### EXERCISE GOAL
Locate each line below that includes "丟棄的比率" and reproduce it.

### GIVEN DATA
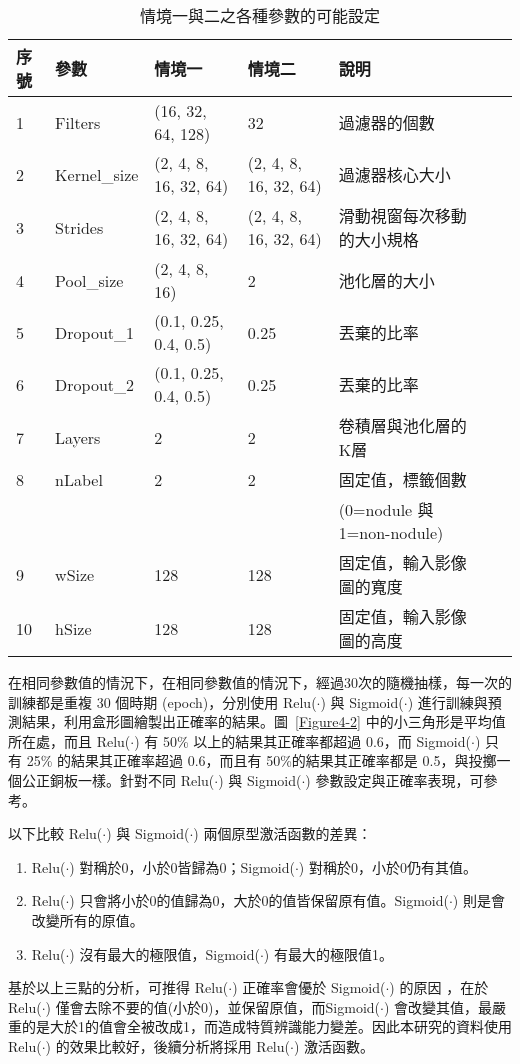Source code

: \documentclass[12pt, a4paper]{article} 				%
\begin{document}
\begin{table}[!ht]
\begin{center}
\caption{情境一與二之各種參數的可能設定}\label{Table4-2}
\begin{tabular}{lllllll}\toprule
序號	&	參數	&	情境一	&	情境二	&	說明	\\\midrule
1	&	Filters	&	(16, 32, 64, 128)	&	32	&	過濾器的個數	\\
2	&	Kernel\_size	&	(2, 4, 8, 16, 32, 64)	&	(2, 4, 8, 16, 32, 64)	&	過濾器核心大小	\\
3	&	Strides	&	(2, 4, 8, 16, 32, 64)	&	(2, 4, 8, 16, 32, 64)	&	滑動視窗每次移動的大小規格	\\
4	&	Pool\_size	&	(2, 4, 8, 16)	&	2	&	池化層的大小	\\
5	&	Dropout\_1	&	(0.1, 0.25, 0.4, 0.5)	&	0.25	&	丟棄的比率	\\
6	&	Dropout\_2	&	(0.1, 0.25, 0.4, 0.5)	&	0.25	&	丟棄的比率	\\
7	&	Layers	&	2	&	2	&	卷積層與池化層的K層	\\
8	&	nLabel	&	2	&	2	&	固定值，標籤個數	 \\
   &              &      &    & (0=nodule  與 1=non-nodule)\\
9	&	wSize	&	128	&	128	&	固定值，輸入影像圖的寬度	\\
10	&	hSize	&	128	&	128	&	固定值，輸入影像圖的高度	\\\bottomrule
\end{tabular}
\end{center}
\end{table}

在相同參數值的情況下，在相同參數值的情況下，經過30次的隨機抽樣，每一次的訓練都是重複 30 個時期 (epoch)，分別使用 Relu($\cdot$) 與 Sigmoid($\cdot$)  進行訓練與預測結果，利用盒形圖繪製出正確率的結果。圖~\ref{Figure4-2} 中的小三角形是平均值所在處，而且 Relu($\cdot$) 有 50\% 以上的結果其正確率都超過 0.6，而 Sigmoid($\cdot$) 只有 25\% 的結果其正確率超過 0.6，而且有 50\%的結果其正確率都是 0.5，與投擲一個公正銅板一樣。針對不同 Relu($\cdot$) 與 Sigmoid($\cdot$) 參數設定與正確率表現，可參考\cite{Chen2018}。

以下比較 Relu($\cdot$) 與 Sigmoid($\cdot$) 兩個原型激活函數的差異：
\begin{enumerate}
\item Relu($\cdot$) 對稱於0，小於0皆歸為0；Sigmoid($\cdot$) 對稱於0，小於0仍有其值。
\item Relu($\cdot$) 只會將小於0的值歸為0，大於0的值皆保留原有值。Sigmoid($\cdot$) 則是會改變所有的原值。
\item Relu($\cdot$) 沒有最大的極限值，Sigmoid($\cdot$) 有最大的極限值1。
\end{enumerate}
基於以上三點的分析，可推得 Relu($\cdot$) 正確率會優於 Sigmoid($\cdot$) 的原因 \cite{Fox2016BreastMC,Shaima2016}，在於 Relu($\cdot$) 僅會去除不要的值(小於0)，並保留原值，而Sigmoid($\cdot$) 會改變其值，最嚴重的是大於1的值會全被改成1，而造成特質辨識能力變差。因此本研究的資料使用 Relu($\cdot$) 的效果比較好，後續分析將採用 Relu($\cdot$) 激活函數。
\end{document}
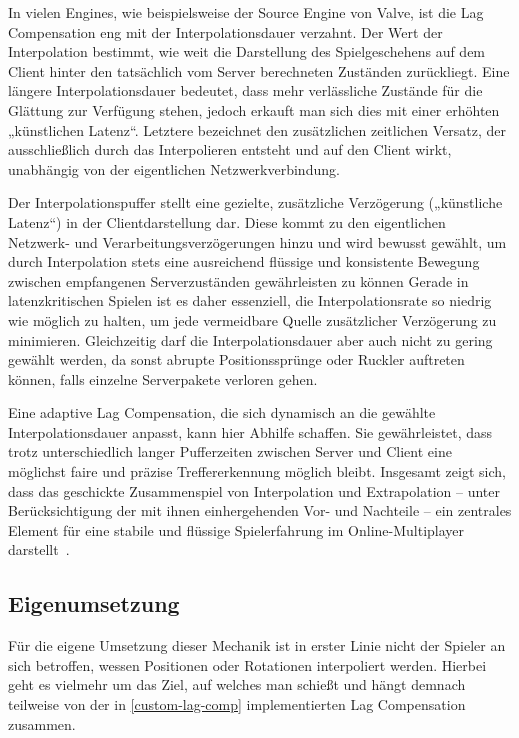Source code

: \begin{enumerate}
In vielen Engines, wie beispielsweise der Source Engine von Valve, ist die Lag Compensation eng mit der Interpolationsdauer verzahnt. Der Wert der Interpolation bestimmt, wie weit die Darstellung des Spielgeschehens auf dem Client hinter den tatsächlich vom Server berechneten Zuständen zurückliegt. Eine längere Interpolationsdauer bedeutet, dass mehr verlässliche Zustände für die Glättung zur Verfügung stehen, jedoch erkauft man sich dies mit einer erhöhten „künstlichen Latenz“. Letztere bezeichnet den zusätzlichen zeitlichen Versatz, der ausschließlich durch das Interpolieren entsteht und auf den Client wirkt, unabhängig von der eigentlichen Netzwerkverbindung. 

Der Interpolationspuffer stellt eine gezielte, zusätzliche Verzögerung („künstliche Latenz“) in der Clientdarstellung dar. Diese kommt zu den eigentlichen Netzwerk- und Verarbeitungsverzögerungen hinzu und wird bewusst gewählt, um durch Interpolation stets eine ausreichend flüssige und konsistente Bewegung zwischen empfangenen Serverzuständen gewährleisten zu können Gerade in latenzkritischen Spielen ist es daher essenziell, die Interpolationsrate so niedrig wie möglich zu halten, um jede vermeidbare Quelle zusätzlicher Verzögerung zu minimieren. Gleichzeitig darf die Interpolationsdauer aber auch nicht zu gering gewählt werden, da sonst abrupte Positionssprünge oder Ruckler auftreten können, falls einzelne Serverpakete verloren gehen.

Eine adaptive Lag Compensation, die sich dynamisch an die gewählte Interpolationsdauer anpasst, kann hier Abhilfe schaffen. Sie gewährleistet, dass trotz unterschiedlich langer Pufferzeiten zwischen Server und Client eine möglichst faire und präzise Treffererkennung möglich bleibt. Insgesamt zeigt sich, dass das geschickte Zusammenspiel von Interpolation und Extrapolation – unter Berücksichtigung der mit ihnen einhergehenden Vor- und Nachteile – ein zentrales Element für eine stabile und flüssige Spielerfahrung im Online-Multiplayer darstellt~\cite{valveInterpolation}.

\newpage

\subsection{Eigenumsetzung}
Für die eigene Umsetzung dieser Mechanik ist in erster Linie nicht der Spieler an sich betroffen, wessen Positionen oder Rotationen interpoliert werden. Hierbei geht es vielmehr um das Ziel, auf welches man schießt und hängt demnach teilweise von der in \ref{custom-lag-comp} implementierten Lag Compensation zusammen.


\end{enumerate}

### COMPLETED EXERCISE
5	&	Dropout\_1	&	(0.1, 0.25, 0.4, 0.5)	&	0.25	&	丟棄的比率	\\
6	&	Dropout\_2	&	(0.1, 0.25, 0.4, 0.5)	&	0.25	&	丟棄的比率	\\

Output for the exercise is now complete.